Ok, so I lied. I didn't put up Italian Lesson... but I really like this one (as well as the rest) better. So kill me... not literally. Anyway, um... yeah, this is probably one of the most messed up sketches yet. Poor, poor crab... Ok, better not give it away.
I don't own Gundam Wing, the Monty Python sketches, or Wizzo Butter *pouts* but I wish I did, not the butter, but you get the idea. And as for this part... my only warning is a slightly violent crab and cross-dressing. Enjoy!
Nerurisa was still working on fixing the chair when they finished reading over the 2nd script. She didn't bother to assign parts... unfortunately. The group basically assigned each other by the time they walked over to the girl who was supposed to be in charge.
"Heero... what the hell did you do to this chair?"
The assassin dumps a bunch of screws, nuts, and bolts from his pocket and then walks onto the stage. Everyone else follows him, snickering at the puzzled looking director
Wizzo Butter
During a short animation Trowa was forced to read a small voice over.

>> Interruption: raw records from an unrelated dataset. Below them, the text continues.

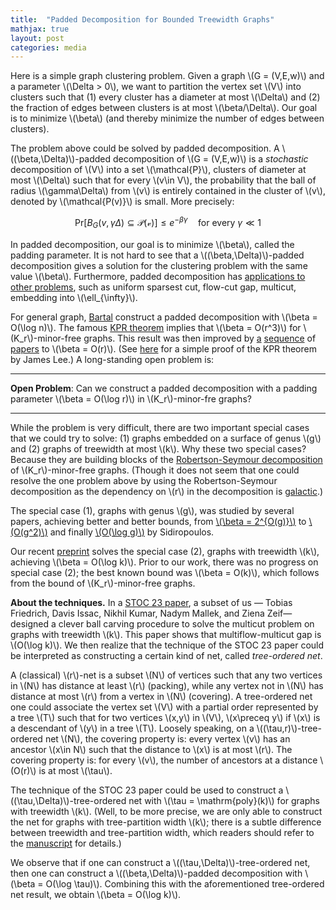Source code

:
 ```yaml
---
title:  "Padded Decomposition for Bounded Treewidth Graphs"
mathjax: true
layout: post
categories: media
---
```


Here is a simple graph clustering problem. Given a graph \\(G = (V,E,w)\\)  and a parameter \\(\Delta > 0\\), we want to partition the vertex set \\(V\\) into clusters such that (1) every cluster has a diameter at most \\(\Delta\\) and (2) the fraction of edges between clusters is at most \\(\beta/\Delta\\). Our goal is to minimize \\(\beta\\) (and thereby minimize the number of edges between clusters). 


The problem above could be solved by padded decomposition. A \\((\beta,\Delta)\\)-padded decomposition of \\(G = (V,E,w)\\) is a  *stochastic* decomposition of \\(V\\) into a set \\(\mathcal{P}\\), clusters of diameter at most \\(\Delta\\) such that for every \\(v\in V\\), the probability that the ball of radius \\(\gamma\Delta\\) from \\(v\\) is entirely contained in the cluster of \\(v\\), denoted by \\(\mathcal{P(v)}\\) is small. More precisely:

$$\mathrm{Pr}[B_G(v,\gamma \Delta)\subseteq \mathcal{P(v)}] \leq e^{-\beta\gamma} \quad \text{for every }\gamma\ll 1$$ 


In padded decomposition, our goal is to minimize \\(\beta\\), called the padding parameter. It is not hard to see that a \\((\beta,\Delta)\\)-padded decomposition gives a solution for the clustering problem with the same value \\(\beta\\). Furthermore, padded decomposition has [applications to other problems](https://arxiv.org/abs/2407.12230), such as uniform sparsest cut, flow-cut gap, multicut, embedding into \\(\ell_{\infty}\\). 


For general graph, [Bartal](https://citeseerx.ist.psu.edu/document?repid=rep1&type=pdf&doi=43092a6a6badf1e1d7be5d4c68d2afef8da619a2) construct a padded decomposition with \\(\beta = O(\log n)\\). The famous [KPR theorem](https://citeseerx.ist.psu.edu/document?repid=rep1&type=pdf&doi=e5bf9225f65b0dd7920a65565daaa28675a9cf36) implies that \\(\beta = O(r^3)\\) for \\(K_r\\)-minor-free graphs. This result was then improved by [a](https://www.microsoft.com/en-us/research/wp-content/uploads/2003/01/pub07-forbiddenminor.pdf) [sequence](https://arxiv.org/abs/1311.3048) of [papers](https://arxiv.org/abs/1906.09783) to \\(\beta = O(r)\\). (See [here](https://tcsmath.wordpress.com/2012/01/11/a-simpler-proof-of-the-kpr-theorem/) for a simple proof of the KPR theorem by James Lee.) A long-standing open problem is:


***
**Open Problem**: Can we construct a padded decomposition with a padding parameter \\(\beta = O(\log r)\\) in \\(K_r\\)-minor-fre graphs?

***


While the problem is very difficult, there are two important special cases that we could try to solve: (1) graphs embedded on a surface of genus \\(g\\) and (2) graphs of treewidth at most \\(k\\). Why these two special cases? Because they are building blocks of the [Robertson-Seymour decomposition](https://en.wikipedia.org/wiki/Graph_structure_theorem) of \\(K_r\\)-minor-free graphs. (Though it does not seem that one could resolve the one problem above by using the Robertson-Seymour decomposition as the dependency on \\(r\\)  in the decomposition is [galactic](https://rjlipton.com/2010/10/23/galactic-algorithms/).)

The special case (1), graphs with genus \\(g\\), was studied by several papers, achieving better and better bounds, from [\\(\beta = 2^{O(g)}\\)](https://dl.acm.org/doi/10.1145/1247069.1247107) to [\\(O(g^2)\\)](https://arxiv.org/abs/1003.1426) and finally [\\(O(\log g)\\)](https://arxiv.org/abs/1004.1666) by Sidiropoulos.


Our recent [preprint](https://arxiv.org/abs/2407.12230) solves the special case (2), graphs with treewidth \\(k\\), achieving \\(\beta = O(\log k)\\). Prior to our work, there was no progress on special case (2); the best known bound was \\(\beta = O(k)\\), which follows from the bound of \\(K_r\\)-minor-free graphs. 


**About the techniques.** In a [STOC 23 paper](https://dl.acm.org/doi/abs/10.1145/3564246.3585150), a subset of us &mdash; Tobias Friedrich, Davis Issac, Nikhil Kumar, Nadym Mallek, and Ziena Zeif&mdash; designed a clever ball carving procedure to solve the multicut problem on graphs with treewidth \\(k\\). This paper shows that multiflow-multicut gap is \\(O(\log k)\\). We then realize that the technique of the STOC 23 paper could be interpreted as constructing a certain kind of net, called *tree-ordered  net*. 

A (classical) \\(r\\)-net is a subset \\(N\\) of vertices such that any two vertices in \\(N\\) has distance at least \\(r\\) (packing), while any vertex not in \\(N\\) has distance at most \\(r\\) from a vertex in \\(N\\) (covering). A tree-ordered net one could associate the vertex set \\(V\\) with a partial order represented by a tree \\(T\\) such that for two vertices \\(x,y\\) in \\(V\\), \\(x\preceq y\\)  if \\(x\\) is a descendant of \\(y\\) in a tree \\(T\\). Loosely speaking, on a \\((\tau,r)\\)-tree-ordered net \\(N\\), the covering property is: every vertex \\(v\\) has an ancestor \\(x\in N\\) such that the distance to \\(x\\) is at most \\(r\\). The covering property is: for every \\(v\\), the number of ancestors at a distance \\(O(r)\\) is at most \\(\tau\\). 

The technique of the STOC 23 paper could be used to construct a \\((\tau,\Delta)\\)-tree-ordered  net with \\(\tau = \mathrm{poly}(k)\\) for graphs with treewidth \\(k\\). (Well, to be more precise, we are only able to construct the net for graphs with tree-partition width \\(k\\); there is a subtle difference between treewidth and tree-partition width, which readers should refer to the [manuscript](https://arxiv.org/pdf/2407.12230) for details.)


We observe that if one can construct a \\((\tau,\Delta)\\)-tree-ordered  net, then one can construct a \\((\beta,\Delta)\\)-padded decomposition with \\(\beta = O(\log \tau)\\). Combining this with the aforementioned tree-ordered  net result, we obtain \\(\beta = O(\log k)\\).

It took Nerurisa a long enough time to get him to read as is.
"Yes, mothers... new improved Wizzo Butter containing 10% more or less... More or less what?"
"Shh! Just read!"
"... is absolutely indistinguishable from a dead crab. Remember buy Wizzo Butter and go to heaven..."
"You were supposed to emphasize the last word."
"Supposed to what?"
"He did..." Quatre interrupts.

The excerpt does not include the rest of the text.